FIG. 4.

Purification and identification of Rad18 (Smc6)/Spr18 (Smc5) complex components. A lysate prepared from a Myc-tagged Rad18 (Smc6) strain was incubated overnight at 4°C with an anti-Myc antibody that was previously cross-linked to protein G-Sepharose beads.

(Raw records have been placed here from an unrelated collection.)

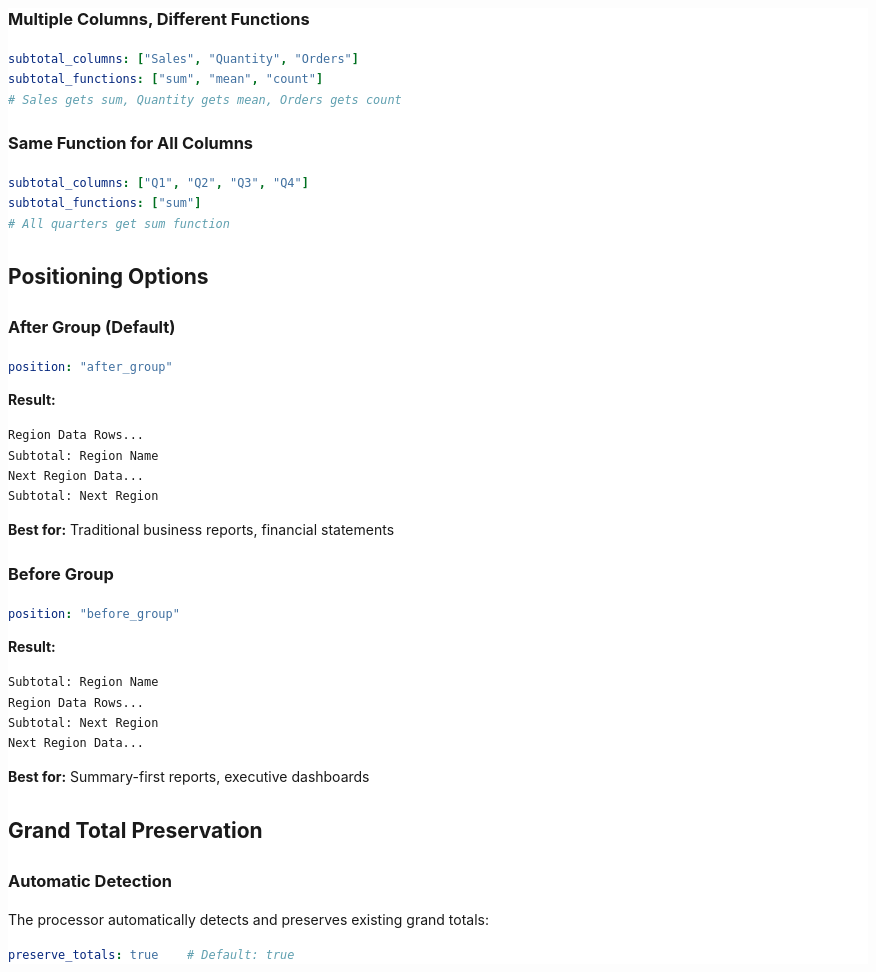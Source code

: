 ### Multiple Columns, Different Functions
```yaml
subtotal_columns: ["Sales", "Quantity", "Orders"]
subtotal_functions: ["sum", "mean", "count"]
# Sales gets sum, Quantity gets mean, Orders gets count
```

### Same Function for All Columns
```yaml
subtotal_columns: ["Q1", "Q2", "Q3", "Q4"]
subtotal_functions: ["sum"]
# All quarters get sum function
```

## Positioning Options

### After Group (Default)
```yaml
position: "after_group"
```

**Result:**
```
Region Data Rows...
Subtotal: Region Name
Next Region Data...
Subtotal: Next Region
```

**Best for:** Traditional business reports, financial statements

### Before Group
```yaml
position: "before_group"
```

**Result:**
```
Subtotal: Region Name
Region Data Rows...
Subtotal: Next Region
Next Region Data...
```

**Best for:** Summary-first reports, executive dashboards

## Grand Total Preservation

### Automatic Detection
The processor automatically detects and preserves existing grand totals:

```yaml
preserve_totals: true    # Default: true
```
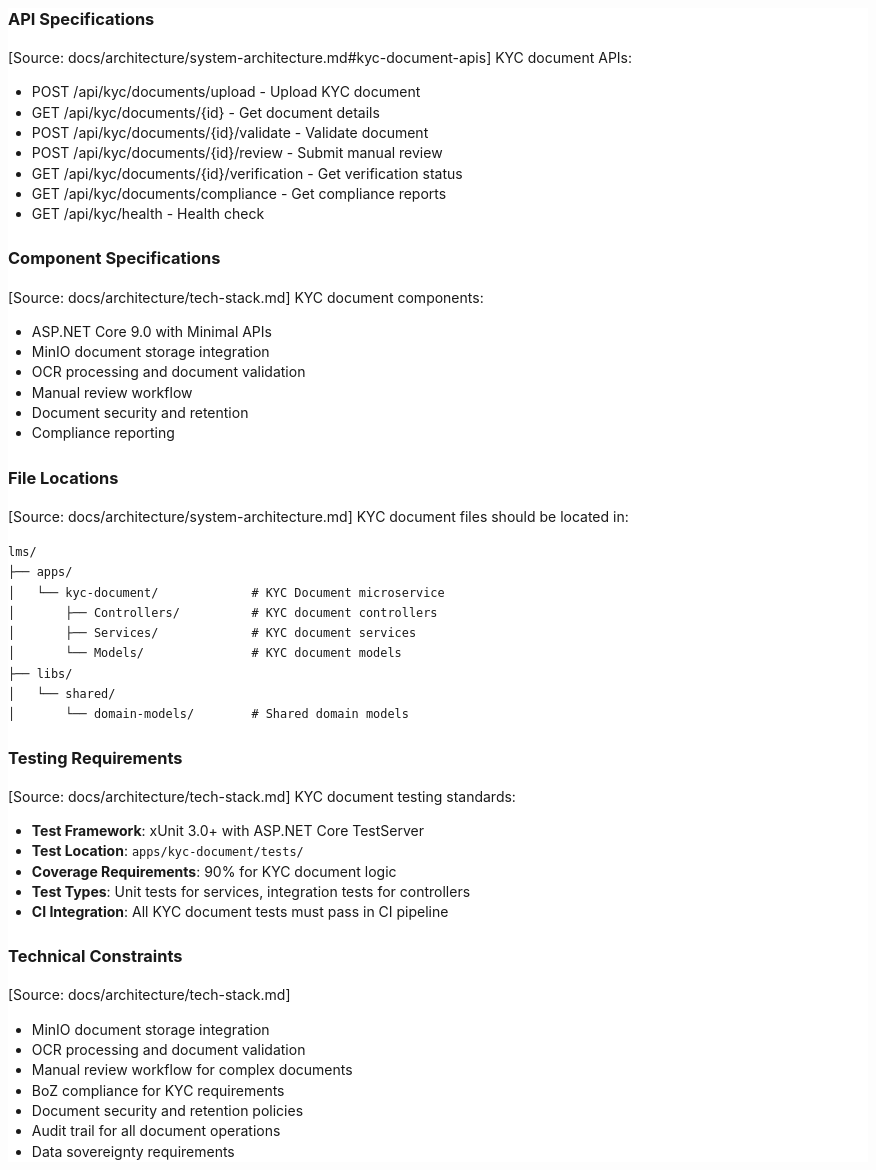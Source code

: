 ### API Specifications
[Source: docs/architecture/system-architecture.md#kyc-document-apis]
KYC document APIs:
- POST /api/kyc/documents/upload - Upload KYC document
- GET /api/kyc/documents/{id} - Get document details
- POST /api/kyc/documents/{id}/validate - Validate document
- POST /api/kyc/documents/{id}/review - Submit manual review
- GET /api/kyc/documents/{id}/verification - Get verification status
- GET /api/kyc/documents/compliance - Get compliance reports
- GET /api/kyc/health - Health check

### Component Specifications
[Source: docs/architecture/tech-stack.md]
KYC document components:
- ASP.NET Core 9.0 with Minimal APIs
- MinIO document storage integration
- OCR processing and document validation
- Manual review workflow
- Document security and retention
- Compliance reporting

### File Locations
[Source: docs/architecture/system-architecture.md]
KYC document files should be located in:
```
lms/
├── apps/
│   └── kyc-document/             # KYC Document microservice
│       ├── Controllers/          # KYC document controllers
│       ├── Services/             # KYC document services
│       └── Models/               # KYC document models
├── libs/
│   └── shared/
│       └── domain-models/        # Shared domain models
```

### Testing Requirements
[Source: docs/architecture/tech-stack.md]
KYC document testing standards:
- **Test Framework**: xUnit 3.0+ with ASP.NET Core TestServer
- **Test Location**: `apps/kyc-document/tests/`
- **Coverage Requirements**: 90% for KYC document logic
- **Test Types**: Unit tests for services, integration tests for controllers
- **CI Integration**: All KYC document tests must pass in CI pipeline

### Technical Constraints
[Source: docs/architecture/tech-stack.md]
- MinIO document storage integration
- OCR processing and document validation
- Manual review workflow for complex documents
- BoZ compliance for KYC requirements
- Document security and retention policies
- Audit trail for all document operations
- Data sovereignty requirements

The beads were washed extensively, and bound proteins were eluted by incubation with an excess peptide corresponding to the Myc epitope, separated by SDS-PAGE, and stained with colloidal Coomassie blue (A). (B) The intense contaminating band at 70 kDa was identified as Hsp70 by mass spectrometry and was effectively removed by washing the beads with 5 mM ATP. (C) The remaining proteins were eluted as before and separated by SDS-PAGE, and individual bands were excised and identified by trypsin digestion and mass fingerprinting. (D) Antibodies were raised against Nse1, Nse2, Nse3, and Rad62 and were used, along with Rad18 (Smc6) and Spr18 (Smc5) antibodies, to confirm the presence of the identified proteins in an independent preparation of the complex by immunoblotting. (E) Lysates prepared from Myc-tagged Rad18 (Smc6) (lanes 1 to 3), HA-tagged Nse3 (lanes 7 to 9), or untagged (lanes 4 to 6 and 10 to 12) strains were incubated overnight at 4°C with either anti-Myc or anti-HA antibodies that were previously cross-linked to protein G-Sepharose beads. The beads were washed extensively, and the input (I), bound (B), and unbound (U) proteins were analyzed by SDS-PAGE and immunoblotting with anti-Rad18 and anti-Nse3 antibodies. (F) Alignment of Nse3, S. cerevisiae YDR288W, and the MAGE consensus sequence KOG4562.